• _WORK INSTRUCTIONS_
Establish how many lines in the material below include the word "Signalling", then give the count alone.

START GIVEN DATA

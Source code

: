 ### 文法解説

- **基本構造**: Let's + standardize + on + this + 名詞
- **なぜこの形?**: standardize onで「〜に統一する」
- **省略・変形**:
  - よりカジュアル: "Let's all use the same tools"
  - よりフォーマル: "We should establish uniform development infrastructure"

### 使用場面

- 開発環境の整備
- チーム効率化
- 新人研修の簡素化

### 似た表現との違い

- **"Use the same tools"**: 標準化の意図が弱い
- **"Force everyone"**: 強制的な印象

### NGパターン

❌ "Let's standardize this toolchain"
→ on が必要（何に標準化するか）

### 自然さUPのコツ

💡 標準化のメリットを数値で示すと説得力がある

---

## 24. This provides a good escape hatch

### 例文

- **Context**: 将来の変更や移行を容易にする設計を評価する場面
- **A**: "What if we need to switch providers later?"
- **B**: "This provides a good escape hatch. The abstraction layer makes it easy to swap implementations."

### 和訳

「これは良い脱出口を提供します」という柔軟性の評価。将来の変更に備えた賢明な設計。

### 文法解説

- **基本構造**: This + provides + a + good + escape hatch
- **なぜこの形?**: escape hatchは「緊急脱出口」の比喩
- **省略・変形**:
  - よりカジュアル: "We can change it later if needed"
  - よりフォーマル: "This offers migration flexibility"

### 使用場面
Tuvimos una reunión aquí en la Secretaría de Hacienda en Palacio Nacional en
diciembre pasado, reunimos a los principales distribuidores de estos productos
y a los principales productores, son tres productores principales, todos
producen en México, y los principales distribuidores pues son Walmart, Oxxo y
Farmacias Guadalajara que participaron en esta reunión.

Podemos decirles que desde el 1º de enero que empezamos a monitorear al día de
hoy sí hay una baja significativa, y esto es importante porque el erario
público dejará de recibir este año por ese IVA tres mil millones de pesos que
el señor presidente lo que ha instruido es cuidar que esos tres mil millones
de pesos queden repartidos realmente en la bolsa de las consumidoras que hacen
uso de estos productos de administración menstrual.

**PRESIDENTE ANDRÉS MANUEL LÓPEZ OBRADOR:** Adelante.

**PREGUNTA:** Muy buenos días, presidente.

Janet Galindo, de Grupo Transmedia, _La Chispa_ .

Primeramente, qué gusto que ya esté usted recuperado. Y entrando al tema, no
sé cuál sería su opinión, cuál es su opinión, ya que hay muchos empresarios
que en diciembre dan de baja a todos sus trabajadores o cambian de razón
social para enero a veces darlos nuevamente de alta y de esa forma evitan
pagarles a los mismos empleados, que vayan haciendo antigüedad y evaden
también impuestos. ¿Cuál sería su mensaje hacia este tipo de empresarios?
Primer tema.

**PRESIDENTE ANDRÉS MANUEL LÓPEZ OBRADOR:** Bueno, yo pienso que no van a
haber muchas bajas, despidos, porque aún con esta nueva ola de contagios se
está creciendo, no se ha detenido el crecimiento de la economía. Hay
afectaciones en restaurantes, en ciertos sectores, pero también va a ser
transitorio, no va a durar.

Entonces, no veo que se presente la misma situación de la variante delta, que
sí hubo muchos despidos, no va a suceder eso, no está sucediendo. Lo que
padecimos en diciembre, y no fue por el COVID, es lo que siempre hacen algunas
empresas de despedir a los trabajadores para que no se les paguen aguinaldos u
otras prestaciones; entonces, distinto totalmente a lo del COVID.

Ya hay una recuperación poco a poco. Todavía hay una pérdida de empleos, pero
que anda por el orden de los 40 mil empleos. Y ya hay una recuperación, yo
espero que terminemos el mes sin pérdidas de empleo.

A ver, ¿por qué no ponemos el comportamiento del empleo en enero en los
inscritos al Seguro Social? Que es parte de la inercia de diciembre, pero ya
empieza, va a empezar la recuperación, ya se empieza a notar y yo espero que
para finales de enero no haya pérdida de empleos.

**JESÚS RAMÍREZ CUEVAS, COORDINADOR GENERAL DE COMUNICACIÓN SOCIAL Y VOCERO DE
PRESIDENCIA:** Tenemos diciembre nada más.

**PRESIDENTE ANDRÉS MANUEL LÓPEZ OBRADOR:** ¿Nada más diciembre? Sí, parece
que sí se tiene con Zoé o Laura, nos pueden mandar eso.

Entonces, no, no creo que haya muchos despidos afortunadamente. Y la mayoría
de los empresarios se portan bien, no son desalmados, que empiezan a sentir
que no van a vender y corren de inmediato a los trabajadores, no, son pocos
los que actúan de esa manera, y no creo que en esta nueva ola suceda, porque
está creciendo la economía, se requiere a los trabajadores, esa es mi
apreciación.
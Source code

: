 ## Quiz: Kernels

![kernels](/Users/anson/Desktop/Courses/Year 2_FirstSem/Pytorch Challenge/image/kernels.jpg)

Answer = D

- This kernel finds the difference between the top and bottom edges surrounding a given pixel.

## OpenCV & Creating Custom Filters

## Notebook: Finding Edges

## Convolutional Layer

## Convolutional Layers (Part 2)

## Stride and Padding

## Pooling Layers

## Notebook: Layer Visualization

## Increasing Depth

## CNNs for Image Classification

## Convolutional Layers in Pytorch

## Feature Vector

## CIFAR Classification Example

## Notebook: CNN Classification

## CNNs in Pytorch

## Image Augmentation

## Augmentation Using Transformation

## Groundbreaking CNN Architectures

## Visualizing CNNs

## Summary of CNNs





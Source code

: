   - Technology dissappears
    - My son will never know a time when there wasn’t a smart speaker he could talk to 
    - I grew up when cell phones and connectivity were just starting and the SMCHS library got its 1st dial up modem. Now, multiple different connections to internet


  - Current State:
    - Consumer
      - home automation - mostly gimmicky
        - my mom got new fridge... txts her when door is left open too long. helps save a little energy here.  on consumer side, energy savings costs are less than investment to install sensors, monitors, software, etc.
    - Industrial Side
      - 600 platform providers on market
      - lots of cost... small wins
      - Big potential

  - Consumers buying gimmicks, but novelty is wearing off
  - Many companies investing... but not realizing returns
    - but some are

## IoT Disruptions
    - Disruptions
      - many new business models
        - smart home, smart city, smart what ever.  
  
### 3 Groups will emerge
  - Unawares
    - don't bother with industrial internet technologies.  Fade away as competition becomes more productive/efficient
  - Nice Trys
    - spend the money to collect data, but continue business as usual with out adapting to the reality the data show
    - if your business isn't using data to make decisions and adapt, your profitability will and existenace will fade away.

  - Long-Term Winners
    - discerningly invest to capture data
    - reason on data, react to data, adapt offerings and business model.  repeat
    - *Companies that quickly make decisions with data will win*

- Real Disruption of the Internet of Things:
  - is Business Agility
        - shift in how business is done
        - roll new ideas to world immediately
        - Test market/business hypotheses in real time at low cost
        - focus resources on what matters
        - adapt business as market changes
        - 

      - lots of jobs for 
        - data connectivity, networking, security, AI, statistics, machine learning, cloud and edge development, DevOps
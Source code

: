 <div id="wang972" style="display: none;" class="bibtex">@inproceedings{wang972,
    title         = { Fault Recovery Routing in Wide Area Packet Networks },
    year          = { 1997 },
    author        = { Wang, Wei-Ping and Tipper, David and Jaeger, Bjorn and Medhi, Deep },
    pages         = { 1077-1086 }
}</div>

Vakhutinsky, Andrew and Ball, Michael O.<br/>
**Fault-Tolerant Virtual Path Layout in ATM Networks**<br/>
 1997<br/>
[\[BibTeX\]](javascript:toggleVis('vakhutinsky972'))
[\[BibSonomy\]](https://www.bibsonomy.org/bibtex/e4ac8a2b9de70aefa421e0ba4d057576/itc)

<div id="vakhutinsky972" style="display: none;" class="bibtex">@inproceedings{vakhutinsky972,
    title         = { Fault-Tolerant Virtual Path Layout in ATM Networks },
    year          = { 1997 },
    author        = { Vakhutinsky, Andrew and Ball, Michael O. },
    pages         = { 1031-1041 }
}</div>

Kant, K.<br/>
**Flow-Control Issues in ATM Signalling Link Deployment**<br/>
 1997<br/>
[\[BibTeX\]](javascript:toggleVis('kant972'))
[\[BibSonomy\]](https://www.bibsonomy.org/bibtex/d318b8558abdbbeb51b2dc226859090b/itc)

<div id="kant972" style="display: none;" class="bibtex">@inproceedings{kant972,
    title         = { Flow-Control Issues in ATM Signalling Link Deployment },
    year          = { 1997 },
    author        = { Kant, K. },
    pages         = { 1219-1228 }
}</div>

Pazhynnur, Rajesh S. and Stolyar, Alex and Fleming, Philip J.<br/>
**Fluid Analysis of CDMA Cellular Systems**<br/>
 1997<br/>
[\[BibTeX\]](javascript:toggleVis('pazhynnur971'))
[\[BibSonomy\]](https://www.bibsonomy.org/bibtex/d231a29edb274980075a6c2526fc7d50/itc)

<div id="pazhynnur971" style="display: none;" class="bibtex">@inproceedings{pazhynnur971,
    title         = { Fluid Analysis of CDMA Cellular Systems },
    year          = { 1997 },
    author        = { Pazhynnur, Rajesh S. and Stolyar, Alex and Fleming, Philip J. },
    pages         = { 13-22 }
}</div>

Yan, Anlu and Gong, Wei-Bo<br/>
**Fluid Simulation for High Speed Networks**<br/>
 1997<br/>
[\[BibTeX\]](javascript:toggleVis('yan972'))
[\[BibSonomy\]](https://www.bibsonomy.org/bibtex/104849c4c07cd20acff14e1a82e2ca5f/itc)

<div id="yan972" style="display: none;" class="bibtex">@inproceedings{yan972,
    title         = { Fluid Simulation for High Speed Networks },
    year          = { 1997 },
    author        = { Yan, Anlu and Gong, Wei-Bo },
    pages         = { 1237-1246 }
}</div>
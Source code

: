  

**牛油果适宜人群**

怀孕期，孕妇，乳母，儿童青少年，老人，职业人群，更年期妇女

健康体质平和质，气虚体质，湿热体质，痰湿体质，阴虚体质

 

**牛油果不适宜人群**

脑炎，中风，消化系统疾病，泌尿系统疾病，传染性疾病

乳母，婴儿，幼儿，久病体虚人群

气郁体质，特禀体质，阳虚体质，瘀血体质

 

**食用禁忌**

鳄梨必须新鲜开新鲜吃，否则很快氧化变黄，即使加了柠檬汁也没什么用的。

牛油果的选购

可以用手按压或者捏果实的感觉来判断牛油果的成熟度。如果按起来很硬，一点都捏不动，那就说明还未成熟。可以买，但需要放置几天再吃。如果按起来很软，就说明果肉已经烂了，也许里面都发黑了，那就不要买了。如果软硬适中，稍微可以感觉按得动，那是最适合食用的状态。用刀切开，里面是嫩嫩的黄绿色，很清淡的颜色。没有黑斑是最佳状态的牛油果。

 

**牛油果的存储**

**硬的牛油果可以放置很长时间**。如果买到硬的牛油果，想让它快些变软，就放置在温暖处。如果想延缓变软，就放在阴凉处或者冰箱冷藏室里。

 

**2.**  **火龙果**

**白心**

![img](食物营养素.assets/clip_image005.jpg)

END GIVEN DATA

• _TASK RESPONSE_
2